> **WORK ORDER**: Check each line of the material below, and copy it if it holds the string "Nurul".

Top of RECORDS FOR PROCESSING

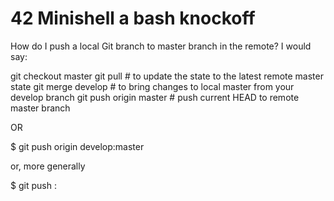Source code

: # 42 Minishell a bash knockoff

How do I push a local Git branch to master branch in the remote?
I would say:

git checkout master
git pull               # to update the state to the latest remote master state
git merge develop      # to bring changes to local master from your develop branch
git push origin master # push current HEAD to remote master branch

OR

$ git push origin develop:master

or, more generally

$ git push <remote> <local branch name>:<remote branch to push into>

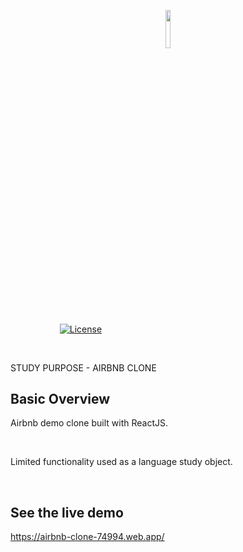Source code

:<p align="center"><img width=12.5% src="https://i.pinimg.com/originals/3c/bf/be/3cbfbe148597341fa56f2f87ade90956.png"></p>

&nbsp;&nbsp;&nbsp;&nbsp;&nbsp;&nbsp;&nbsp;&nbsp;&nbsp;&nbsp;&nbsp;&nbsp;&nbsp;&nbsp;&nbsp;&nbsp;&nbsp;&nbsp;&nbsp;
[![License](https://img.shields.io/badge/license-MIT-blue.svg)](https://opensource.org/licenses/MIT)

<br>

STUDY PURPOSE - AIRBNB CLONE

## Basic Overview

Airbnb demo clone built with ReactJS.

<br>

Limited functionality used as a language study object.

<br>

## See the live demo
https://airbnb-clone-74994.web.app/

<br>
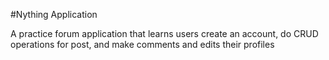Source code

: #Nything Application

A practice forum application that learns users create an account, do CRUD operations for post, and make comments and edits their profiles
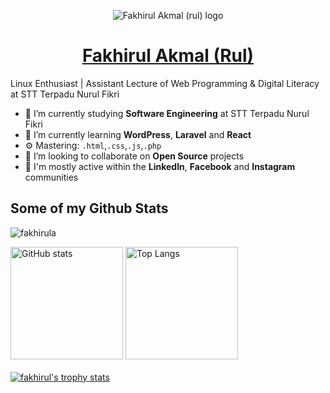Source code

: <p align="center">
  <img src="https://avatars.githubusercontent.com/fakhirula?size=180" alt="Fakhirul Akmal (rul) logo">
</p>
<h1 align="center"><a href="https://www.linkedin.com/in/fakhirul-akmal/">Fakhirul Akmal (Rul)</a></h1>

Linux Enthusiast | Assistant Lecture of Web Programming & Digital Literacy at STT Terpadu Nurul Fikri
- 🔭 I’m currently studying **Software Engineering** at STT Terpadu Nurul Fikri
- 🌱 I’m currently learning **WordPress**, **Laravel** and **React**
- ⚙️ Mastering: `.html`,`.css`,`.js`,`.php`
- 👯 I’m looking to collaborate on **Open Source** projects
- 💬 I'm mostly active within the **LinkedIn**, **Facebook** and **Instagram** communities


## Some of my Github Stats
<p align=left> <img src=https://komarev.com/ghpvc/?username=fakhirula alt=fakhirula /> </p>

<div align="left">
  <img src="https://github-readme-stats.vercel.app/api?username=fakhirula&show_icons=true&include_all_commits=true" height="180" alt="GitHub stats"  />
  <img src="https://github-readme-stats.vercel.app/api/top-langs/?username=fakhirula&layout=compact" height="180" alt="Top Langs"  />
</div>
<br>
<a href="https://github.com/fakhirula">
  <img align="center" src="https://github-profile-trophy.vercel.app/?username=fakhirula&column=-1" alt="fakhirul's trophy stats"/>
</a>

Bottom of RECORDS FOR PROCESSING

> **SOLUTION FOR THIS PROBLEM**:
Linux Enthusiast | Assistant Lecture of Web Programming & Digital Literacy at STT Terpadu Nurul Fikri
- 🔭 I’m currently studying **Software Engineering** at STT Terpadu Nurul Fikri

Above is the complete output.